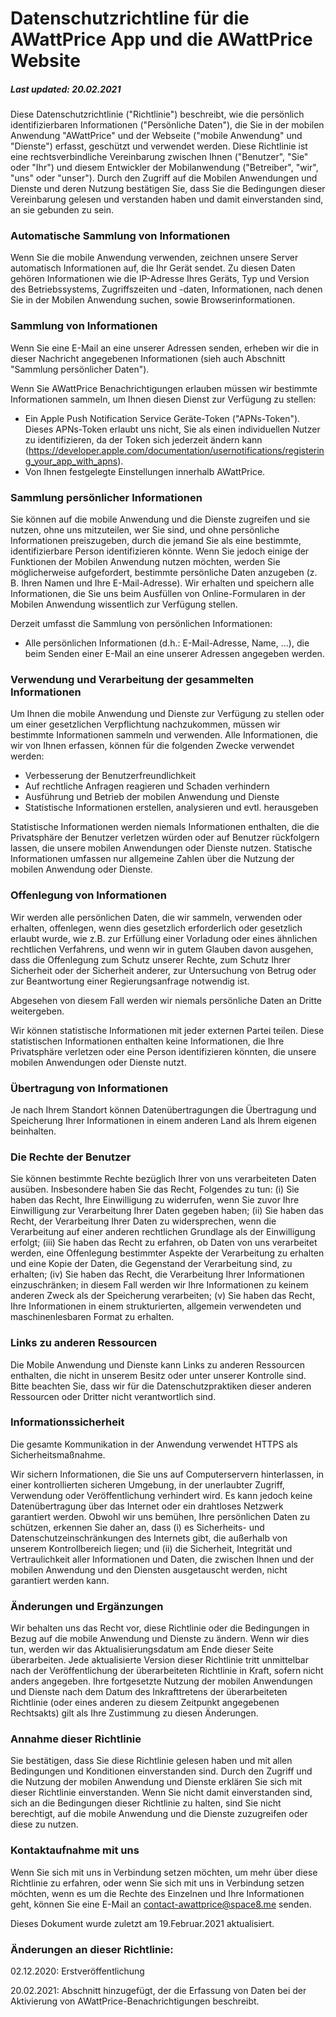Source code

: # Datenschutzrichtline für die AWattPrice App und die AWattPrice Website

##### Last updated: 20.02.2021

Diese Datenschutzrichtlinie ("Richtlinie") beschreibt, wie die persönlich identifizierbaren Informationen ("Persönliche Daten"), die Sie in der mobilen Anwendung "AWattPrice" und der Webseite ("mobile Anwendung" und "Dienste") erfasst, geschützt und verwendet werden. Diese Richtlinie ist eine rechtsverbindliche Vereinbarung zwischen Ihnen ("Benutzer", "Sie" oder "Ihr") und diesem Entwickler der Mobilanwendung ("Betreiber", "wir", "uns" oder "unser"). Durch den Zugriff auf die Mobilen Anwendungen und Dienste und deren Nutzung bestätigen Sie, dass Sie die Bedingungen dieser Vereinbarung gelesen und verstanden haben und damit einverstanden sind, an sie gebunden zu sein.

### Automatische Sammlung von Informationen

Wenn Sie die mobile Anwendung verwenden, zeichnen unsere Server automatisch Informationen auf, die Ihr Gerät sendet. Zu diesen Daten gehören Informationen wie die IP-Adresse Ihres Geräts, Typ und Version des Betriebssystems, Zugriffszeiten und -daten, Informationen, nach denen Sie in der Mobilen Anwendung suchen, sowie Browserinformationen.

### Sammlung von Informationen

Wenn Sie eine E-Mail an eine unserer Adressen senden, erheben wir die in dieser Nachricht angegebenen Informationen (sieh auch Abschnitt "Sammlung persönlicher Daten").

Wenn Sie AWattPrice Benachrichtigungen erlauben müssen wir bestimmte Informationen sammeln, um Ihnen diesen Dienst zur Verfügung zu stellen:

- Ein Apple Push Notification Service Geräte-Token ("APNs-Token"). Dieses APNs-Token erlaubt uns nicht, Sie als einen individuellen Nutzer zu identifizieren, da der Token sich jederzeit ändern kann (https://developer.apple.com/documentation/usernotifications/registering_your_app_with_apns).
- Von Ihnen festgelegte Einstellungen innerhalb AWattPrice.

### Sammlung persönlicher Informationen

Sie können auf die mobile Anwendung und die Dienste zugreifen und sie nutzen, ohne uns mitzuteilen, wer Sie sind, und ohne persönliche Informationen preiszugeben, durch die jemand Sie als eine bestimmte, identifizierbare Person identifizieren könnte. Wenn Sie jedoch einige der Funktionen der Mobilen Anwendung nutzen möchten, werden Sie möglicherweise aufgefordert, bestimmte persönliche Daten anzugeben (z. B. Ihren Namen und Ihre E-Mail-Adresse). Wir erhalten und speichern alle Informationen, die Sie uns beim Ausfüllen von Online-Formularen in der Mobilen Anwendung wissentlich zur Verfügung stellen.

Derzeit umfasst die Sammlung von persönlichen Informationen:

- Alle persönlichen Informationen (d.h.: E-Mail-Adresse, Name, ...), die beim Senden einer E-Mail an eine unserer Adressen angegeben werden.

### Verwendung und Verarbeitung der gesammelten Informationen

Um Ihnen die mobile Anwendung und Dienste zur Verfügung zu stellen oder um einer gesetzlichen Verpflichtung nachzukommen, müssen wir bestimmte Informationen sammeln und verwenden. Alle Informationen, die wir von Ihnen erfassen, können für die folgenden Zwecke verwendet werden:

- Verbesserung der Benutzerfreundlichkeit
- Auf rechtliche Anfragen reagieren und Schaden verhindern
- Ausführung und Betrieb der mobilen Anwendung und Dienste
- Statistische Informationen erstellen, analysieren und evtl. herausgeben

Statistische Informationen werden niemals Informationen enthalten, die die Privatsphäre der Benutzer verletzen würden oder auf Benutzer rückfolgern lassen, die unsere mobilen Anwendungen oder Dienste nutzen. Statische Informationen umfassen nur allgemeine Zahlen über die Nutzung der mobilen Anwendung oder Dienste.

### Offenlegung von Informationen

Wir werden alle persönlichen Daten, die wir sammeln, verwenden oder erhalten, offenlegen, wenn dies gesetzlich erforderlich oder gesetzlich erlaubt wurde, wie z.B. zur Erfüllung einer Vorladung oder eines ähnlichen rechtlichen Verfahrens, und wenn wir in gutem Glauben davon ausgehen, dass die Offenlegung zum Schutz unserer Rechte, zum Schutz Ihrer Sicherheit oder der Sicherheit anderer, zur Untersuchung von Betrug oder zur Beantwortung einer Regierungsanfrage notwendig ist.

Abgesehen von diesem Fall werden wir niemals persönliche Daten an Dritte weitergeben.

Wir können statistische Informationen mit jeder externen Partei teilen. Diese statistischen Informationen enthalten keine Informationen, die Ihre Privatsphäre verletzen oder eine Person identifizieren könnten, die unsere mobilen Anwendungen oder Dienste nutzt.

### Übertragung von Informationen

Je nach Ihrem Standort können Datenübertragungen die Übertragung und Speicherung Ihrer Informationen in einem anderen Land als Ihrem eigenen beinhalten.

### Die Rechte der Benutzer

Sie können bestimmte Rechte bezüglich Ihrer von uns verarbeiteten Daten ausüben. Insbesondere haben Sie das Recht, Folgendes zu tun: (i) Sie haben das Recht, Ihre Einwilligung zu widerrufen, wenn Sie zuvor Ihre Einwilligung zur Verarbeitung Ihrer Daten gegeben haben; (ii) Sie haben das Recht, der Verarbeitung Ihrer Daten zu widersprechen, wenn die Verarbeitung auf einer anderen rechtlichen Grundlage als der Einwilligung erfolgt; (iii) Sie haben das Recht zu erfahren, ob Daten von uns verarbeitet werden, eine Offenlegung bestimmter Aspekte der Verarbeitung zu erhalten und eine Kopie der Daten, die Gegenstand der Verarbeitung sind, zu erhalten; (iv) Sie haben das Recht, die Verarbeitung Ihrer Informationen einzuschränken; in diesem Fall werden wir Ihre Informationen zu keinem anderen Zweck als der Speicherung verarbeiten; (v) Sie haben das Recht, Ihre Informationen in einem strukturierten, allgemein verwendeten und maschinenlesbaren Format zu erhalten.

### Links zu anderen Ressourcen

Die Mobile Anwendung und Dienste kann Links zu anderen Ressourcen enthalten, die nicht in unserem Besitz oder unter unserer Kontrolle sind. Bitte beachten Sie, dass wir für die Datenschutzpraktiken dieser anderen Ressourcen oder Dritter nicht verantwortlich sind.

### Informationssicherheit

Die gesamte Kommunikation in der Anwendung verwendet HTTPS als Sicherheitsmaßnahme.

Wir sichern Informationen, die Sie uns auf Computerservern hinterlassen, in einer kontrollierten sicheren Umgebung, in der unerlaubter Zugriff, Verwendung oder Veröffentlichung verhindert wird. Es kann jedoch keine Datenübertragung über das Internet oder ein drahtloses Netzwerk garantiert werden. Obwohl wir uns bemühen, Ihre persönlichen Daten zu schützen, erkennen Sie daher an, dass (i) es Sicherheits- und Datenschutzeinschränkungen des Internets gibt, die außerhalb von unserem Kontrollbereich liegen; und (ii) die Sicherheit, Integrität und Vertraulichkeit aller Informationen und Daten, die zwischen Ihnen und der mobilen Anwendung und den Diensten ausgetauscht werden, nicht garantiert werden kann.

### Änderungen und Ergänzungen

Wir behalten uns das Recht vor, diese Richtlinie oder die Bedingungen in Bezug auf die mobile Anwendung und Dienste zu ändern. Wenn wir dies tun, werden wir das Aktualisierungsdatum am Ende dieser Seite überarbeiten. Jede aktualisierte Version dieser Richtlinie tritt unmittelbar nach der Veröffentlichung der überarbeiteten Richtlinie in Kraft, sofern nicht anders angegeben. Ihre fortgesetzte Nutzung der mobilen Anwendungen und Dienste nach dem Datum des Inkrafttretens der überarbeiteten Richtlinie (oder eines anderen zu diesem Zeitpunkt angegebenen Rechtsakts) gilt als Ihre Zustimmung zu diesen Änderungen.

### Annahme dieser Richtlinie

Sie bestätigen, dass Sie diese Richtlinie gelesen haben und mit allen Bedingungen und Konditionen einverstanden sind. Durch den Zugriff und die Nutzung der mobilen Anwendung und Dienste erklären Sie sich mit dieser Richtlinie einverstanden. Wenn Sie nicht damit einverstanden sind, sich an die Bedingungen dieser Richtlinie zu halten, sind Sie nicht berechtigt, auf die mobile Anwendung und die Dienste zuzugreifen oder diese zu nutzen.

### Kontaktaufnahme mit uns

Wenn Sie sich mit uns in Verbindung setzen möchten, um mehr über diese Richtlinie zu erfahren, oder wenn Sie sich mit uns in Verbindung setzen möchten, wenn es um die Rechte des Einzelnen und Ihre Informationen geht, können Sie eine E-Mail an contact-awattprice@space8.me senden.

Dieses Dokument wurde zuletzt am 19.Februar.2021 aktualisiert.

### Änderungen an dieser Richtlinie:
02.12.2020: Erstveröffentlichung

20.02.2021: Abschnitt hinzugefügt, der die Erfassung von Daten bei der Aktivierung von AWattPrice-Benachrichtigungen beschreibt.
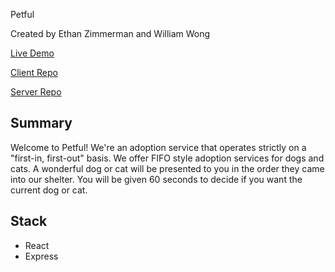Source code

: Petful

Created by Ethan Zimmerman and William Wong

[Live Demo](https://thebinarypenguin-petful.now.sh/)

[Client Repo](https://github.com/thebinarypenguin/DSA-Petful-Client-Ethan)

[Server Repo](https://github.com/thebinarypenguin/DSA-Petful-Server-Ethan)

## Summary

Welcome to Petful! We're an adoption service that operates strictly on a
"first-in, first-out" basis. We offer FIFO style adoption services for dogs and
cats. A wonderful dog or cat will be presented to you in the order they came
into our shelter. You will be given 60 seconds to decide if you want the current
dog or cat.

## Stack

- React
- Express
- - - - -
▶ _EXERCISE INSTRUCTIONS_
Nothing should appear in the answer except the lines above from the line with "### Automatische Sammlung von Informationen" through the line with "### Sammlung von Informationen", both included, written out exactly.

▶ _ANSWER SPACE_
### Automatische Sammlung von Informationen

Wenn Sie die mobile Anwendung verwenden, zeichnen unsere Server automatisch Informationen auf, die Ihr Gerät sendet. Zu diesen Daten gehören Informationen wie die IP-Adresse Ihres Geräts, Typ und Version des Betriebssystems, Zugriffszeiten und -daten, Informationen, nach denen Sie in der Mobilen Anwendung suchen, sowie Browserinformationen.

### Sammlung von Informationen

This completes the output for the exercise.